Rapid Design and Deployment of Special-Purpose Automated Product Inspection Systems
by Ross Burchard
Sandia National Laboratories
Sandia's Intelligent Systems and Robotics Center (ISRC) has proven its capability to develop and deploy automated inspection stations. ISRC designers meet with customers to compile a list of requirements, specifications, and hardware and software needs. From those requirements, a cost-effective system is developed to meet their special needs.
As part of its mission for the Department of Energy, Sandia manufactures neutron generator subassemblies whose exterior is coated with special metallic materials. This process uses a gas torch and high-pressure air to blow melted material onto the surface of cylindrical production components rotating at high speed. New surfaces are built up when molten material solidifies on the component's surface. This thermal spray process requires several passes of the spray gun to build up sufficient material thickness.
In the past, the only way to verify that the proper amount of special material was adhering to the surface was to accurately weigh each component. However, there was no way to determine whether the material was being distributed in a uniform manner. When new production requirements made it necessary to accurately measure the thermal spray material thickness and determine its uniformity, Sandia's manufacturing organization tasked the ISRC to develop an automated inspection station.
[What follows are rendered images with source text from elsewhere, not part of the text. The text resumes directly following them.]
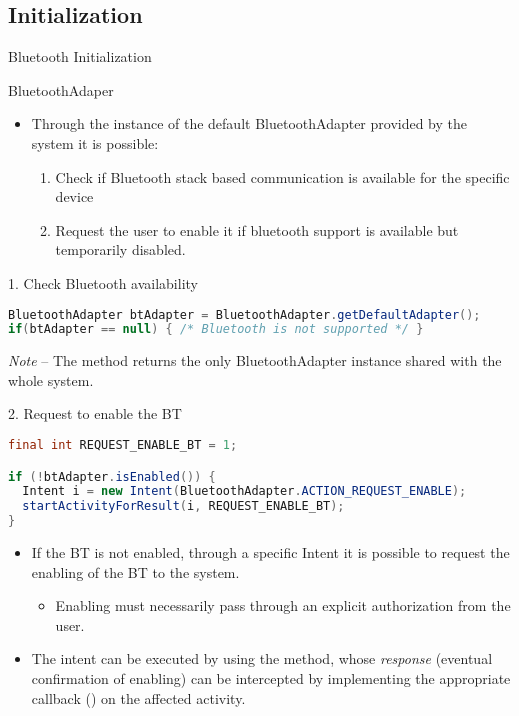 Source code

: \documentclass{beamer}
\begin{document}
\subsection{Initialization}

  \begin{frame}{Bluetooth Initialization}
    \begin{block}{BluetoothAdaper}
      \begin{itemize}
        \item Through the instance of the default BluetoothAdapter provided by the
        system it is possible: 
        \begin{enumerate}
          \item Check if Bluetooth stack based communication is available for the
          specific device
          \item Request the user to enable it if bluetooth support is available
          but temporarily disabled.
        \end{enumerate}
      \end{itemize}
    \end{block}
    \begin{exampleblock}{1. Check Bluetooth availability}
      \begin{lstlisting}[language=Java]
BluetoothAdapter btAdapter = BluetoothAdapter.getDefaultAdapter();
if(btAdapter == null) { /* Bluetooth is not supported */ }
      \end{lstlisting}
    \end{exampleblock}
    \begin{small}
    \textit{Note} -- The  method returns the only
    BluetoothAdapter instance shared with the whole system.
    \end{small}
    \begin{exampleblock}{2. Request to enable the BT}
    \begin{lstlisting}[language=Java]
final int REQUEST_ENABLE_BT = 1;

if (!btAdapter.isEnabled()) {
  Intent i = new Intent(BluetoothAdapter.ACTION_REQUEST_ENABLE);
  startActivityForResult(i, REQUEST_ENABLE_BT);
}
    \end{lstlisting}
    \end{exampleblock}
    \begin{itemize}
      \item If the BT is not enabled, through a specific Intent it is possible
      to request the enabling of the BT to the system.
      \begin{itemize}
        \item Enabling must necessarily pass through an explicit authorization
        from the user.
      \end{itemize}
      \item The intent can be executed by using the
       method, whose \textit{response} (eventual
      confirmation of enabling) can be intercepted by implementing the
      appropriate callback () on the affected
      activity.
    \end{itemize}


\end{frame}
\end{document}

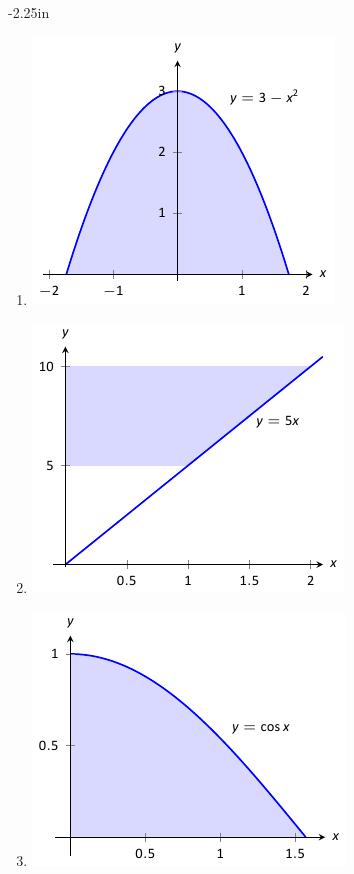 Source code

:\begin{adjustwidth*}{}{-2.25in}
\begin{multicols*}{2}
\begin{enumerate}[1),resume]
\item \begin{minipage}{\linewidth}\centering\includegraphics{figures/fig07_02_ex_05}\end{minipage}
\item \begin{minipage}{\linewidth}\centering\includegraphics{figures/fig07_02_ex_10}\end{minipage}
\item \begin{minipage}{\linewidth}\centering\includegraphics{figures/fig07_02_ex_07}\end{minipage}
\end{enumerate}

\end{multicols*}
\end{adjustwidth*}

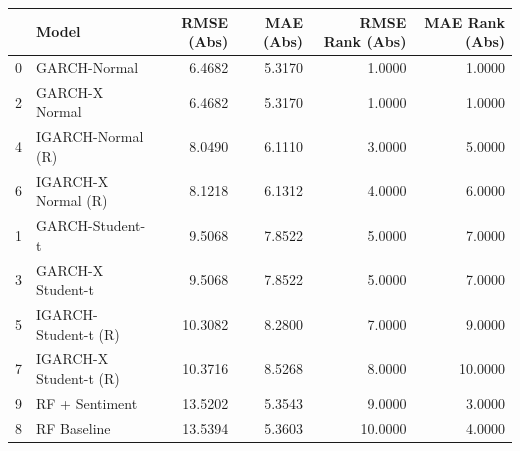 \begin{table}[htbp]
\centering
\begin{tabular}{llrrrr}
\toprule
 & Model & RMSE (Abs) & MAE (Abs) & RMSE Rank (Abs) & MAE Rank (Abs) \\
\midrule
0 & GARCH-Normal & 6.4682 & 5.3170 & 1.0000 & 1.0000 \\
2 & GARCH-X Normal & 6.4682 & 5.3170 & 1.0000 & 1.0000 \\
4 & IGARCH-Normal (R) & 8.0490 & 6.1110 & 3.0000 & 5.0000 \\
6 & IGARCH-X Normal (R) & 8.1218 & 6.1312 & 4.0000 & 6.0000 \\
1 & GARCH-Student-t & 9.5068 & 7.8522 & 5.0000 & 7.0000 \\
3 & GARCH-X Student-t & 9.5068 & 7.8522 & 5.0000 & 7.0000 \\
5 & IGARCH-Student-t (R) & 10.3082 & 8.2800 & 7.0000 & 9.0000 \\
7 & IGARCH-X Student-t (R) & 10.3716 & 8.5268 & 8.0000 & 10.0000 \\
9 & RF + Sentiment & 13.5202 & 5.3543 & 9.0000 & 3.0000 \\
8 & RF Baseline & 13.5394 & 5.3603 & 10.0000 & 4.0000 \\
\bottomrule
\end{tabular}
\label{tab:robustness_absolute_returns}
\end{table}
Obtaining accurate thermal spray thickness measurements is difficult because of the material's rough texture. After examining the thermal spray material, it was concluded that taking physical or optical measurements would not be feasible; a totally new approach was required. Within nine months, the ISRC developed and deployed an automated Thermal Spray Inspection Station (TSIS) that electrically measures the amount of material deposited per unit area rather than physically measuring the material's thickness.
From the list of requirements generated by the manufacturing organization in November 1997, ISRC created a preliminary conceptual design and developed an extensive software requirements specification. In July 1998, ISRC delivered a complete software package, all of the hardware, an operating procedure, an alignment procedure for calibration, and a complete mechanical and electrical drawing package for this first-of-a-kind automated system.
Sandia's manufacturing organization used the Thermal Spray Inspection Station to qualify 23 units as part of a critical October 1999 product certification deadline. The success of this project has resulted in a number of follow-on projects. For instance, the first TSIS works so well and is so cost effective that the manufacturing organization funded development of a second system. This unit will be used in tandem with the first unit to increase throughput. It will also serve as a backup should the first one need to be serviced.
ISRC is now working with the Thermal Spray Research Laboratory to develop an Automated Thermal Spray System (ATSS).The ATSS will permit manipulation of the component for uniform coverage, and will make it easier to change components, thus allowing the process to operate continuously. The ATSS will couple Sandia's R&D 100 Award-winning motion planning software with computer analysis of the spray process to eliminate the traditional "cut and try" method of programming an automated coating system. The entire process design will be able to be evaluated in a simulated environment so that potential problems can be mitigated before the actual thermal spray procedure begins. Development will begin in October 1999 with deployment and operation expected within 18 months.